熱田:それでいうと、世代間で「出世」の概念が違うなと感じることもあります。「社内出世」を重視する方も、一定数いらっしゃるのは事実。

「社会出世」の概念が会社全体に風土としてなじんでいれば、複業はよりやりやすいはずです。

DAISUKE:あとは、仕事をする上で、会社員としてコミットする「バッファ」を考慮してもらえたらいいなって思います。

安藤:バッファ?

DAISUKE:たとえば、先週は120%頑張ったから、今週は80%でコミットしよう、といったような感じです。

そこを自分でコントロールできるようになるだけで、複業のしやすさは格段に上がると思っていて。

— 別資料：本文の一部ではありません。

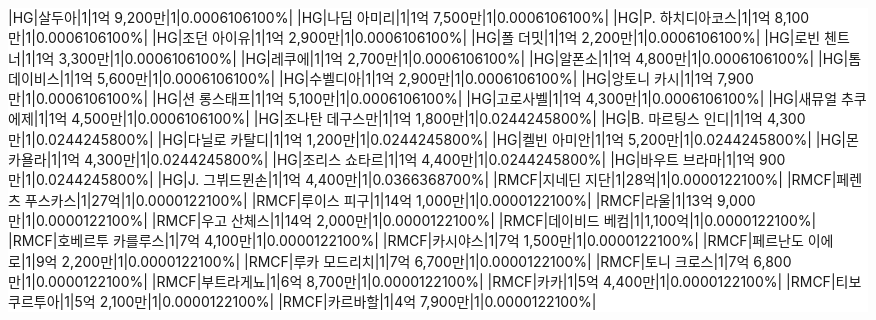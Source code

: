 |HG|살두아|1|1억 9,200만|1|0.0006106100%|
|HG|나딤 아미리|1|1억 7,500만|1|0.0006106100%|
|HG|P. 하치디아코스|1|1억 8,100만|1|0.0006106100%|
|HG|조던 아이유|1|1억 2,900만|1|0.0006106100%|
|HG|폴 더밋|1|1억 2,200만|1|0.0006106100%|
|HG|로빈 첸트너|1|1억 3,300만|1|0.0006106100%|
|HG|레쿠에|1|1억 2,700만|1|0.0006106100%|
|HG|알폰소|1|1억 4,800만|1|0.0006106100%|
|HG|톰 데이비스|1|1억 5,600만|1|0.0006106100%|
|HG|수벨디아|1|1억 2,900만|1|0.0006106100%|
|HG|앙토니 카시|1|1억 7,900만|1|0.0006106100%|
|HG|션 롱스태프|1|1억 5,100만|1|0.0006106100%|
|HG|고로사벨|1|1억 4,300만|1|0.0006106100%|
|HG|새뮤얼 추쿠에제|1|1억 4,500만|1|0.0006106100%|
|HG|조나탄 데구스만|1|1억 1,800만|1|0.0244245800%|
|HG|B. 마르팅스 인디|1|1억 4,300만|1|0.0244245800%|
|HG|다닐로 카탈디|1|1억 1,200만|1|0.0244245800%|
|HG|켈빈 아미안|1|1억 5,200만|1|0.0244245800%|
|HG|몬카욜라|1|1억 4,300만|1|0.0244245800%|
|HG|조리스 쇼타르|1|1억 4,400만|1|0.0244245800%|
|HG|바우트 브라마|1|1억 900만|1|0.0244245800%|
|HG|J. 그뷔드뮌손|1|1억 4,400만|1|0.0366368700%|
|RMCF|지네딘 지단|1|28억|1|0.0000122100%|
|RMCF|페렌츠 푸스카스|1|27억|1|0.0000122100%|
|RMCF|루이스 피구|1|14억 1,000만|1|0.0000122100%|
|RMCF|라울|1|13억 9,000만|1|0.0000122100%|
|RMCF|우고 산체스|1|14억 2,000만|1|0.0000122100%|
|RMCF|데이비드 베컴|1|1,100억|1|0.0000122100%|
|RMCF|호베르투 카를루스|1|7억 4,100만|1|0.0000122100%|
|RMCF|카시야스|1|7억 1,500만|1|0.0000122100%|
|RMCF|페르난도 이에로|1|9억 2,200만|1|0.0000122100%|
|RMCF|루카 모드리치|1|7억 6,700만|1|0.0000122100%|
|RMCF|토니 크로스|1|7억 6,800만|1|0.0000122100%|
|RMCF|부트라게뇨|1|6억 8,700만|1|0.0000122100%|
|RMCF|카카|1|5억 4,400만|1|0.0000122100%|
|RMCF|티보 쿠르투아|1|5억 2,100만|1|0.0000122100%|
|RMCF|카르바할|1|4억 7,900만|1|0.0000122100%|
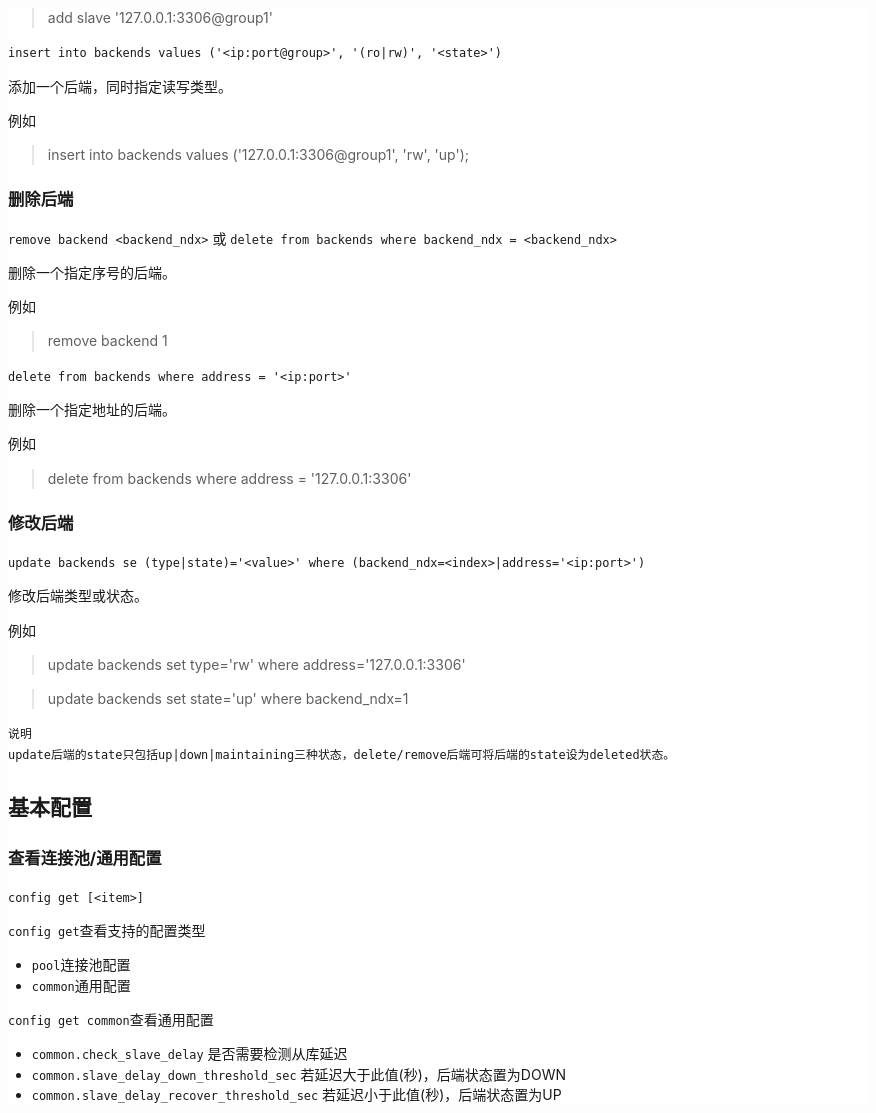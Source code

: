 >add slave '127.0.0.1:3306@group1'

`insert into backends values ('<ip:port@group>', '(ro|rw)', '<state>')`

添加一个后端，同时指定读写类型。

例如

>insert into backends values ('127.0.0.1:3306@group1', 'rw', 'up');

### 删除后端

`remove backend <backend_ndx>` 或
`delete from backends where backend_ndx = <backend_ndx>`

删除一个指定序号的后端。

例如

>remove backend 1

`delete from backends where address = '<ip:port>'`

删除一个指定地址的后端。

例如

>delete from backends where address = '127.0.0.1:3306'

### 修改后端

`update backends se (type|state)='<value>' where (backend_ndx=<index>|address='<ip:port>')`

修改后端类型或状态。

例如

>update backends set type='rw' where address='127.0.0.1:3306'

>update backends set state='up' where backend_ndx=1

```
说明
update后端的state只包括up|down|maintaining三种状态，delete/remove后端可将后端的state设为deleted状态。
```

## 基本配置

### 查看连接池/通用配置

`config get [<item>]`

`config get`查看支持的配置类型
   * `pool`连接池配置
   * `common`通用配置

`config get common`查看通用配置
   * `common.check_slave_delay` 是否需要检测从库延迟
   * `common.slave_delay_down_threshold_sec` 若延迟大于此值(秒)，后端状态置为DOWN
   * `common.slave_delay_recover_threshold_sec` 若延迟小于此值(秒)，后端状态置为UP
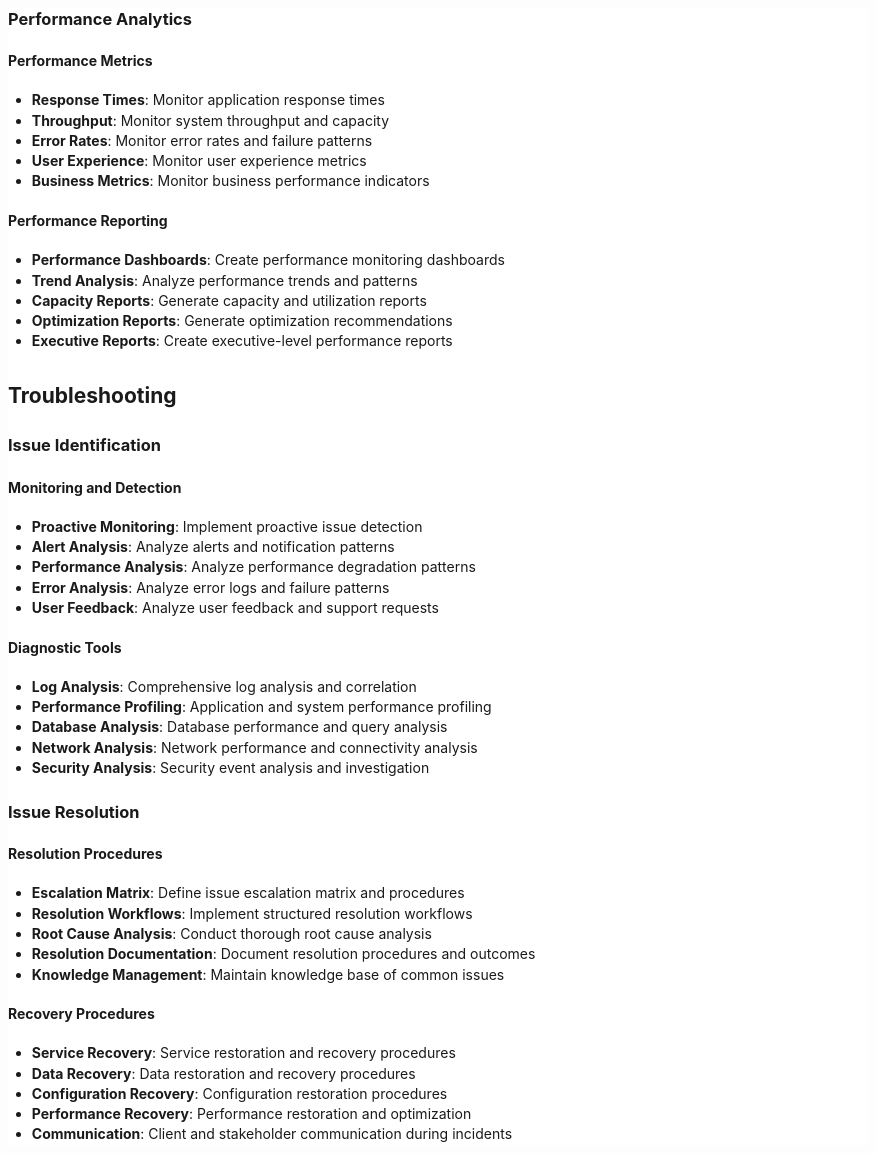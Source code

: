 ### Performance Analytics

#### Performance Metrics
- **Response Times**: Monitor application response times
- **Throughput**: Monitor system throughput and capacity
- **Error Rates**: Monitor error rates and failure patterns
- **User Experience**: Monitor user experience metrics
- **Business Metrics**: Monitor business performance indicators

#### Performance Reporting
- **Performance Dashboards**: Create performance monitoring dashboards
- **Trend Analysis**: Analyze performance trends and patterns
- **Capacity Reports**: Generate capacity and utilization reports
- **Optimization Reports**: Generate optimization recommendations
- **Executive Reports**: Create executive-level performance reports

## Troubleshooting

### Issue Identification

#### Monitoring and Detection
- **Proactive Monitoring**: Implement proactive issue detection
- **Alert Analysis**: Analyze alerts and notification patterns
- **Performance Analysis**: Analyze performance degradation patterns
- **Error Analysis**: Analyze error logs and failure patterns
- **User Feedback**: Analyze user feedback and support requests

#### Diagnostic Tools
- **Log Analysis**: Comprehensive log analysis and correlation
- **Performance Profiling**: Application and system performance profiling
- **Database Analysis**: Database performance and query analysis
- **Network Analysis**: Network performance and connectivity analysis
- **Security Analysis**: Security event analysis and investigation

### Issue Resolution

#### Resolution Procedures
- **Escalation Matrix**: Define issue escalation matrix and procedures
- **Resolution Workflows**: Implement structured resolution workflows
- **Root Cause Analysis**: Conduct thorough root cause analysis
- **Resolution Documentation**: Document resolution procedures and outcomes
- **Knowledge Management**: Maintain knowledge base of common issues

#### Recovery Procedures
- **Service Recovery**: Service restoration and recovery procedures
- **Data Recovery**: Data restoration and recovery procedures
- **Configuration Recovery**: Configuration restoration procedures
- **Performance Recovery**: Performance restoration and optimization
- **Communication**: Client and stakeholder communication during incidents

深澤:それはすごくわかります。トータルで100%になっていればよくて、その分配を自分で決められるような仕組みが会社にあるといいですよね。

DAISUKE:平日にどうしても複業の方をやりたいときってあるんですよね。「この大会だけは、現地取材してすぐにYouTubeにアップしたい!」とか......(笑)。

逆に、「今週は本業が忙しいからYoutuberの活動はしない」というときもあります。

熱田:たしかに。普通に考えると、そういうときって有給を使うことになるけれど、平日の複業も許容してもらえる制度があると、もっと働きやすくなりそうですね。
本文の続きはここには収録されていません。